How to complete this task.
The listing, minus its pictures, is to be given again exactly.
┌──
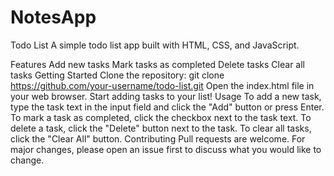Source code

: # NotesApp

Todo List
A simple todo list app built with HTML, CSS, and JavaScript.

Features
Add new tasks
Mark tasks as completed
Delete tasks
Clear all tasks
Getting Started
Clone the repository: git clone https://github.com/your-username/todo-list.git
Open the index.html file in your web browser.
Start adding tasks to your list!
Usage
To add a new task, type the task text in the input field and click the "Add" button or press Enter.
To mark a task as completed, click the checkbox next to the task text.
To delete a task, click the "Delete" button next to the task.
To clear all tasks, click the "Clear All" button.
Contributing
Pull requests are welcome. For major changes, please open an issue first to discuss what you would like to change.
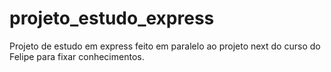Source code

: # projeto_estudo_express
Projeto de estudo em express feito em paralelo ao projeto next do curso do Felipe para fixar conhecimentos.
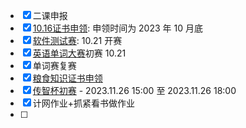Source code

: 
- [x] 二课申报
- [x] [10.16证书申领](https://www.saikr.com/vse/AITechnologyCompetition): 申领时间为 2023 年 10 月底
- [x] [软件测试赛](http://www.mooctest.net/#/home): 10.21 开赛
- [x] [英语单词大赛](https://www.saikr.com/vse/47824)初赛 10.21
- [x] 单词赛复赛
- [x] [粮食知识证书申领](https://m.saikr.com/active/templete_success/lsaq2023/1697112407)
- [x] [传智杯初赛](https://www.saikr.com/vse/2023/czb) - 2023.11.26 15:00 至 2023.11.26 18:00
- [x] 计网作业+抓紧看书做作业
- [ ] 
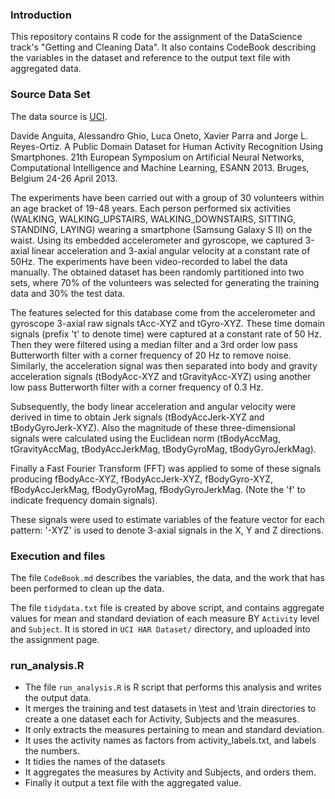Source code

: 
### Introduction

This repository contains R code for the assignment of the DataScience track's "Getting and Cleaning Data". It also contains CodeBook describing the variables in the dataset and reference to the output text file with aggregated data. 


### Source Data Set

The data source is [UCI](http://archive.ics.uci.edu/ml/datasets/Human+Activity+Recognition+Using+Smartphones).

Davide Anguita, Alessandro Ghio, Luca Oneto, Xavier Parra and Jorge L. Reyes-Ortiz. A Public Domain Dataset for Human Activity Recognition Using Smartphones. 
21th European Symposium on Artificial Neural Networks, Computational Intelligence and Machine Learning, ESANN 2013. Bruges, Belgium 24-26 April 2013.



The experiments have been carried out with a group of 30 volunteers within an age bracket of 19-48 years. Each person performed six activities (WALKING, WALKING_UPSTAIRS, WALKING_DOWNSTAIRS, SITTING, STANDING, LAYING) wearing a smartphone (Samsung Galaxy S II) on the waist. Using its embedded accelerometer and gyroscope, we captured 3-axial linear acceleration and 3-axial angular velocity at a constant rate of 50Hz. The experiments have been video-recorded to label the data manually. The obtained dataset has been randomly partitioned into two sets, where 70% of the volunteers was selected for generating the training data and 30% the test data. 

The features selected for this database come from the accelerometer and gyroscope 3-axial raw signals tAcc-XYZ and tGyro-XYZ. These time domain signals (prefix 't' to denote time) were captured at a constant rate of 50 Hz. Then they were filtered using a median filter and a 3rd order low pass Butterworth filter with a corner frequency of 20 Hz to remove noise. Similarly, the acceleration signal was then separated into body and gravity acceleration signals (tBodyAcc-XYZ and tGravityAcc-XYZ) using another low pass Butterworth filter with a corner frequency of 0.3 Hz. 

Subsequently, the body linear acceleration and angular velocity were derived in time to obtain Jerk signals (tBodyAccJerk-XYZ and tBodyGyroJerk-XYZ). Also the magnitude of these three-dimensional signals were calculated using the Euclidean norm (tBodyAccMag, tGravityAccMag, tBodyAccJerkMag, tBodyGyroMag, tBodyGyroJerkMag). 

Finally a Fast Fourier Transform (FFT) was applied to some of these signals producing fBodyAcc-XYZ, fBodyAccJerk-XYZ, fBodyGyro-XYZ, fBodyAccJerkMag, fBodyGyroMag, fBodyGyroJerkMag. (Note the 'f' to indicate frequency domain signals). 

These signals were used to estimate variables of the feature vector for each pattern:
'-XYZ' is used to denote 3-axial signals in the X, Y and Z directions.

### Execution and files


The file `CodeBook.md` describes the variables, the data, and the work that has been performed to clean up the data.

The file `tidydata.txt` file is created by above script, and contains aggregate values for mean and standard deviation of each measure BY `Activity` level and `Subject`. It is stored in `UCI HAR Dataset/` directory, and uploaded into the assignment page.

### run_analysis.R

* The file `run_analysis.R` is R script that performs this analysis and writes the output data.
* It merges the training and test datasets in \test and \train directories to create a one dataset each for Activity, Subjects and the measures.
* It only extracts the measures pertaining to mean and standard deviation.
* It uses the activity names as factors from activity_labels.txt, and labels the numbers.
* It tidies the names of the datasets
* It aggregates the measures by Activity and Subjects, and orders them.
* Finally it output a text file with the aggregated value. 



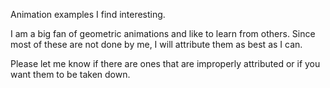 Animation examples I find interesting.

I am a big fan of geometric animations and like to learn from others. Since most of these are not done by me, I will attribute them as best as I can.

Please let me know if there are ones that are improperly attributed or if you want them to be taken down.

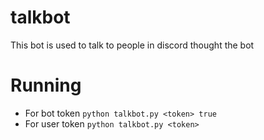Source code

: # talkbot
This bot is used to talk to people in discord thought the bot

# Running
- For bot token `python talkbot.py <token> true`
- For user token `python talkbot.py <token>`

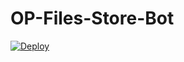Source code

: # OP-Files-Store-Bot


[![Deploy](https://www.herokucdn.com/deploy/button.svg)](https://heroku.com/deploy?template=https://github.com/8987247830/OP-Files-Store-Bot)
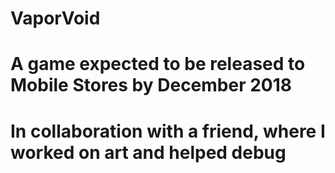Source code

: # VaporVoid
# A game expected to be released to Mobile Stores by December 2018
# In collaboration with a friend, where I worked on art and helped debug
└──
Exercise result.
Source code

: # NotesApp

Todo List
A simple todo list app built with HTML, CSS, and JavaScript.

Features
Add new tasks
Mark tasks as completed
Delete tasks
Clear all tasks
Getting Started
Clone the repository: git clone https://github.com/your-username/todo-list.git
Open the index.html file in your web browser.
Start adding tasks to your list!
Usage
To add a new task, type the task text in the input field and click the "Add" button or press Enter.
To mark a task as completed, click the checkbox next to the task text.
To delete a task, click the "Delete" button next to the task.
To clear all tasks, click the "Clear All" button.
Contributing
Pull requests are welcome. For major changes, please open an issue first to discuss what you would like to change.
Source code

: # projeto_estudo_express
Projeto de estudo em express feito em paralelo ao projeto next do curso do Felipe para fixar conhecimentos.
Source code

: 
- [x] 二课申报
- [x] [10.16证书申领](https://www.saikr.com/vse/AITechnologyCompetition): 申领时间为 2023 年 10 月底
- [x] [软件测试赛](http://www.mooctest.net/#/home): 10.21 开赛
- [x] [英语单词大赛](https://www.saikr.com/vse/47824)初赛 10.21
- [x] 单词赛复赛
- [x] [粮食知识证书申领](https://m.saikr.com/active/templete_success/lsaq2023/1697112407)
- [x] [传智杯初赛](https://www.saikr.com/vse/2023/czb) - 2023.11.26 15:00 至 2023.11.26 18:00
- [x] 计网作业+抓紧看书做作业
- [ ] 
Source code

: 
### Introduction

This repository contains R code for the assignment of the DataScience track's "Getting and Cleaning Data". It also contains CodeBook describing the variables in the dataset and reference to the output text file with aggregated data. 


### Source Data Set

The data source is [UCI](http://archive.ics.uci.edu/ml/datasets/Human+Activity+Recognition+Using+Smartphones).

Davide Anguita, Alessandro Ghio, Luca Oneto, Xavier Parra and Jorge L. Reyes-Ortiz. A Public Domain Dataset for Human Activity Recognition Using Smartphones. 
21th European Symposium on Artificial Neural Networks, Computational Intelligence and Machine Learning, ESANN 2013. Bruges, Belgium 24-26 April 2013.



The experiments have been carried out with a group of 30 volunteers within an age bracket of 19-48 years. Each person performed six activities (WALKING, WALKING_UPSTAIRS, WALKING_DOWNSTAIRS, SITTING, STANDING, LAYING) wearing a smartphone (Samsung Galaxy S II) on the waist. Using its embedded accelerometer and gyroscope, we captured 3-axial linear acceleration and 3-axial angular velocity at a constant rate of 50Hz. The experiments have been video-recorded to label the data manually. The obtained dataset has been randomly partitioned into two sets, where 70% of the volunteers was selected for generating the training data and 30% the test data. 

The features selected for this database come from the accelerometer and gyroscope 3-axial raw signals tAcc-XYZ and tGyro-XYZ. These time domain signals (prefix 't' to denote time) were captured at a constant rate of 50 Hz. Then they were filtered using a median filter and a 3rd order low pass Butterworth filter with a corner frequency of 20 Hz to remove noise. Similarly, the acceleration signal was then separated into body and gravity acceleration signals (tBodyAcc-XYZ and tGravityAcc-XYZ) using another low pass Butterworth filter with a corner frequency of 0.3 Hz. 

Subsequently, the body linear acceleration and angular velocity were derived in time to obtain Jerk signals (tBodyAccJerk-XYZ and tBodyGyroJerk-XYZ). Also the magnitude of these three-dimensional signals were calculated using the Euclidean norm (tBodyAccMag, tGravityAccMag, tBodyAccJerkMag, tBodyGyroMag, tBodyGyroJerkMag). 

Finally a Fast Fourier Transform (FFT) was applied to some of these signals producing fBodyAcc-XYZ, fBodyAccJerk-XYZ, fBodyGyro-XYZ, fBodyAccJerkMag, fBodyGyroMag, fBodyGyroJerkMag. (Note the 'f' to indicate frequency domain signals). 

These signals were used to estimate variables of the feature vector for each pattern:
'-XYZ' is used to denote 3-axial signals in the X, Y and Z directions.

### Execution and files


The file `CodeBook.md` describes the variables, the data, and the work that has been performed to clean up the data.

The file `tidydata.txt` file is created by above script, and contains aggregate values for mean and standard deviation of each measure BY `Activity` level and `Subject`. It is stored in `UCI HAR Dataset/` directory, and uploaded into the assignment page.

### run_analysis.R

* The file `run_analysis.R` is R script that performs this analysis and writes the output data.
* It merges the training and test datasets in \test and \train directories to create a one dataset each for Activity, Subjects and the measures.
* It only extracts the measures pertaining to mean and standard deviation.
* It uses the activity names as factors from activity_labels.txt, and labels the numbers.
* It tidies the names of the datasets
* It aggregates the measures by Activity and Subjects, and orders them.
* Finally it output a text file with the aggregated value. 



 Animation examples I find interesting.

I am a big fan of geometric animations and like to learn from others. Since most of these are not done by me, I will attribute them as best as I can.

Please let me know if there are ones that are improperly attributed or if you want them to be taken down.

Source code

: # talkbot
This bot is used to talk to people in discord thought the bot

# Running
- For bot token `python talkbot.py <token> true`
- For user token `python talkbot.py <token>`

Source code

: # OP-Files-Store-Bot


[![Deploy](https://www.herokucdn.com/deploy/button.svg)](https://heroku.com/deploy?template=https://github.com/8987247830/OP-Files-Store-Bot)
Source code

: # VaporVoid
# A game expected to be released to Mobile Stores by December 2018
# In collaboration with a friend, where I worked on art and helped debug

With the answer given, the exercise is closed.